**Brief:** Every line with the string "josenabstract" should be copied from the data.
##########
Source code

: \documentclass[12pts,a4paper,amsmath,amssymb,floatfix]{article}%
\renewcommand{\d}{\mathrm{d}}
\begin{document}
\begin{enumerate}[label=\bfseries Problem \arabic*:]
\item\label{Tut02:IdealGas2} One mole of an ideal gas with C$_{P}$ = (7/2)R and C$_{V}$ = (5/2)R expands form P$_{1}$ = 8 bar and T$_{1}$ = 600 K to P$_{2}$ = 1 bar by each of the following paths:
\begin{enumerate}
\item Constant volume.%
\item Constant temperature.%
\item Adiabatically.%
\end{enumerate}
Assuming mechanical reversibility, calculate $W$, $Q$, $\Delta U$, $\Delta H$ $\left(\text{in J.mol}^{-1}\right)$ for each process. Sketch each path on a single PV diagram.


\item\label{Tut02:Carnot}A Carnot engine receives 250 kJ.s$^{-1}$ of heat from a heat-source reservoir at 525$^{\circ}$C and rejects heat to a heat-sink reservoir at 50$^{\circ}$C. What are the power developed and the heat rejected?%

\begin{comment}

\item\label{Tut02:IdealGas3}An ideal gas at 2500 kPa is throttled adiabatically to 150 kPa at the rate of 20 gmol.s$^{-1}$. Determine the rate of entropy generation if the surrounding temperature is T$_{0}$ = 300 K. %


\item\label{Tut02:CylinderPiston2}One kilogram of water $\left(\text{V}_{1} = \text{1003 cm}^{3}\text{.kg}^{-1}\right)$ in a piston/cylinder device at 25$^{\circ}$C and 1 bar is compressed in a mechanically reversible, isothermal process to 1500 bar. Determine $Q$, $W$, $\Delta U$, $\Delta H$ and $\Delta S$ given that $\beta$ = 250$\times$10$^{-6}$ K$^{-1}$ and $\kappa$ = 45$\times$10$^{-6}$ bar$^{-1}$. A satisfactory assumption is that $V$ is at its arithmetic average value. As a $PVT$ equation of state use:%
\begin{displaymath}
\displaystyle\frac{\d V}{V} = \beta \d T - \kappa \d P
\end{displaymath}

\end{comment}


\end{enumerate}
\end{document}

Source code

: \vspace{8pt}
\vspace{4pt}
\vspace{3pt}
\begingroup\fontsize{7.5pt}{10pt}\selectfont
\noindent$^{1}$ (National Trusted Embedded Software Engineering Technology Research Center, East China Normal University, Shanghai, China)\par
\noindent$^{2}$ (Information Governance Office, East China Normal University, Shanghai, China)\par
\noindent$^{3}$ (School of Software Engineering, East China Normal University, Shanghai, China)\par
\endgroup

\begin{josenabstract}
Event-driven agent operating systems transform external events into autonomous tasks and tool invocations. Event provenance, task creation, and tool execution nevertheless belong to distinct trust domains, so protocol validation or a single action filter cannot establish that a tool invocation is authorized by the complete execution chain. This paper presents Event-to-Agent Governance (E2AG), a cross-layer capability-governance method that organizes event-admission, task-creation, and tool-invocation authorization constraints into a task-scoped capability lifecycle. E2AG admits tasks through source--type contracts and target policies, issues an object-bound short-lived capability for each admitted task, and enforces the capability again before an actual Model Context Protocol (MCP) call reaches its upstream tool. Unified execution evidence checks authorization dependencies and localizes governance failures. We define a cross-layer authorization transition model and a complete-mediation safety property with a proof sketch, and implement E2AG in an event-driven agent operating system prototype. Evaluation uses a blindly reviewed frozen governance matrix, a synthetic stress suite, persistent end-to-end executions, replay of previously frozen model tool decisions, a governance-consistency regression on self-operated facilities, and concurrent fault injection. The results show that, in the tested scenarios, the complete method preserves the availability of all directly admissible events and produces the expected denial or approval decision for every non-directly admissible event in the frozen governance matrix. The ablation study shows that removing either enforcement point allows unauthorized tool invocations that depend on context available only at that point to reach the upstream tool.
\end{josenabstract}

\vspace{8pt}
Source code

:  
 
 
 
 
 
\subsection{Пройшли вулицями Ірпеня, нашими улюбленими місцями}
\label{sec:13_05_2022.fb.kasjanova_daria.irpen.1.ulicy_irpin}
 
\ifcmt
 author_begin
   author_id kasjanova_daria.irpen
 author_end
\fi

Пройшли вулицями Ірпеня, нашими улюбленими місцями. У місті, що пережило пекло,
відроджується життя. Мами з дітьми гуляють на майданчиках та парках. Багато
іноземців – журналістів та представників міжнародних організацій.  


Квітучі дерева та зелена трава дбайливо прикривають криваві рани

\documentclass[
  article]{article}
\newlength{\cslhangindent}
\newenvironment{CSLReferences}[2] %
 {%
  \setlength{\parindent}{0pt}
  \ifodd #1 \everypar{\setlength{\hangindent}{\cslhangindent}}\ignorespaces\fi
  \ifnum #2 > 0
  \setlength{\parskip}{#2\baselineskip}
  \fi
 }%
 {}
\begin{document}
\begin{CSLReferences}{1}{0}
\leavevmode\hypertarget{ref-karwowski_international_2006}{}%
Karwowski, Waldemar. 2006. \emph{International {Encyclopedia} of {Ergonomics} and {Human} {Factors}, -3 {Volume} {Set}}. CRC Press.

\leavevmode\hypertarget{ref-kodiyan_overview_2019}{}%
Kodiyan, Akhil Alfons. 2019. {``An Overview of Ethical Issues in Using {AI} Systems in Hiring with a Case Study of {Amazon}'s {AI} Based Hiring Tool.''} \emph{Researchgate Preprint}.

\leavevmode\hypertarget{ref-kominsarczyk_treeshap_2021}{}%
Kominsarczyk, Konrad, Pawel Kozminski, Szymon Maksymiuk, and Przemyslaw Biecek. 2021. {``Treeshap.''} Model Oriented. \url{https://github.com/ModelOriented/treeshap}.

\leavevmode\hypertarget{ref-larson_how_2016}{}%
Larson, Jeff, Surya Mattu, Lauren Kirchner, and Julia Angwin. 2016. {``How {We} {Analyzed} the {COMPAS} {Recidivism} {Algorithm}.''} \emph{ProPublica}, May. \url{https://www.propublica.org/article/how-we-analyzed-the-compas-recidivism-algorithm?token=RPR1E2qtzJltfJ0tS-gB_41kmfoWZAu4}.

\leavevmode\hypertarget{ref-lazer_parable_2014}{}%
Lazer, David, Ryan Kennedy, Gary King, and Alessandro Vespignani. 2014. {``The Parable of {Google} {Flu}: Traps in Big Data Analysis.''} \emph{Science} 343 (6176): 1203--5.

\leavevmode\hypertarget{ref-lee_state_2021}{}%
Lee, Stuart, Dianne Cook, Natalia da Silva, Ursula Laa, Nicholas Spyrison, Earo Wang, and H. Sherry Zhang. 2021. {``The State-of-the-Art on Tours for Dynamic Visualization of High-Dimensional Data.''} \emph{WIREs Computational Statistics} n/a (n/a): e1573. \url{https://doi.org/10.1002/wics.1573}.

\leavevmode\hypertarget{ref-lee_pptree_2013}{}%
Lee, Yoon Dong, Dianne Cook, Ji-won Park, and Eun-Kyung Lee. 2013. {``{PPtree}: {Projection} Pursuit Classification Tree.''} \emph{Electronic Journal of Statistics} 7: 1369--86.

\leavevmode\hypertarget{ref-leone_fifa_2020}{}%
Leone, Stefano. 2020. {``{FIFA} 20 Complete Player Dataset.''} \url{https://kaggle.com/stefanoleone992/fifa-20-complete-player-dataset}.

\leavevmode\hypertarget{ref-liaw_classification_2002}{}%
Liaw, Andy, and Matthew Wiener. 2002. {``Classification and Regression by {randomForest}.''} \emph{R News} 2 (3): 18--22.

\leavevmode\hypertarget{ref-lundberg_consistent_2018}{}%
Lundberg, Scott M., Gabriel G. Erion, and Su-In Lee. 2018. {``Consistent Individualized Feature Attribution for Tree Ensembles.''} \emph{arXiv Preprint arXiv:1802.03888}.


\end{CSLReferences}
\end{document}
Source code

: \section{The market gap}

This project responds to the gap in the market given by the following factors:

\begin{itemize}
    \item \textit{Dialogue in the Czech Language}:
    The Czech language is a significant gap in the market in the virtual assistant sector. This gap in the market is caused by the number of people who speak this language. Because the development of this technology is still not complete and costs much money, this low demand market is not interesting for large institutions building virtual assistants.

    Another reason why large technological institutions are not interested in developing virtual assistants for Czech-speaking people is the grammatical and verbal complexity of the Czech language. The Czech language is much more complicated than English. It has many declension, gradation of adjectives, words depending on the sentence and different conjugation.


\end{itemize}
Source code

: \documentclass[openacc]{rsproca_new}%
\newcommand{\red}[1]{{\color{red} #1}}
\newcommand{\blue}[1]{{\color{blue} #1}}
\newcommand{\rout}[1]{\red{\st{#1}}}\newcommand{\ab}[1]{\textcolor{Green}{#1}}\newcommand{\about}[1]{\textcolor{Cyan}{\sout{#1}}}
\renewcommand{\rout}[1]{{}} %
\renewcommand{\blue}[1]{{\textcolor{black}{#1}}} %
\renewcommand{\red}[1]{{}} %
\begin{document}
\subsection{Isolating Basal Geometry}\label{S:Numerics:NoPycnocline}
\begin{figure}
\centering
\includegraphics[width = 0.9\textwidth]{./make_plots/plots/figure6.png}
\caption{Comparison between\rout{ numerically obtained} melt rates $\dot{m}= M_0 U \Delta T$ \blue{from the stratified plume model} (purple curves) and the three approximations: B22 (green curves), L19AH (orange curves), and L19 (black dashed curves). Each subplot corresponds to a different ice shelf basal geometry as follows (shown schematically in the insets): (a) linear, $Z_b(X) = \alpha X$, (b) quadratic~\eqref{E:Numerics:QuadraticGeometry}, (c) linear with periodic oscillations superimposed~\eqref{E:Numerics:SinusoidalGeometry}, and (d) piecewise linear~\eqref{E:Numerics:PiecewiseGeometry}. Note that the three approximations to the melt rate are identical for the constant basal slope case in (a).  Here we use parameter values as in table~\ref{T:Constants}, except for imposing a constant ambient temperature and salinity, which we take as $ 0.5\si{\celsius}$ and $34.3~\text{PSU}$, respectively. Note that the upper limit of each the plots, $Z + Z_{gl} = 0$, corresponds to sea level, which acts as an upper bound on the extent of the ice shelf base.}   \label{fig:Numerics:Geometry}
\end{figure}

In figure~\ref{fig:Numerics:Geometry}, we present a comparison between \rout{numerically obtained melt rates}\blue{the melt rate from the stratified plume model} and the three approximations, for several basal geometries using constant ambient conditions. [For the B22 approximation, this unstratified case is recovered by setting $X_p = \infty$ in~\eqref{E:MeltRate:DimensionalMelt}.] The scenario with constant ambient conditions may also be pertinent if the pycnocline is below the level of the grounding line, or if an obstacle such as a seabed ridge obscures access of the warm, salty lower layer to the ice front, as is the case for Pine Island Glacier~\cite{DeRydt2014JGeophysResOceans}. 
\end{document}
##########
**Answer to this problem:**
\begin{josenabstract}
\end{josenabstract}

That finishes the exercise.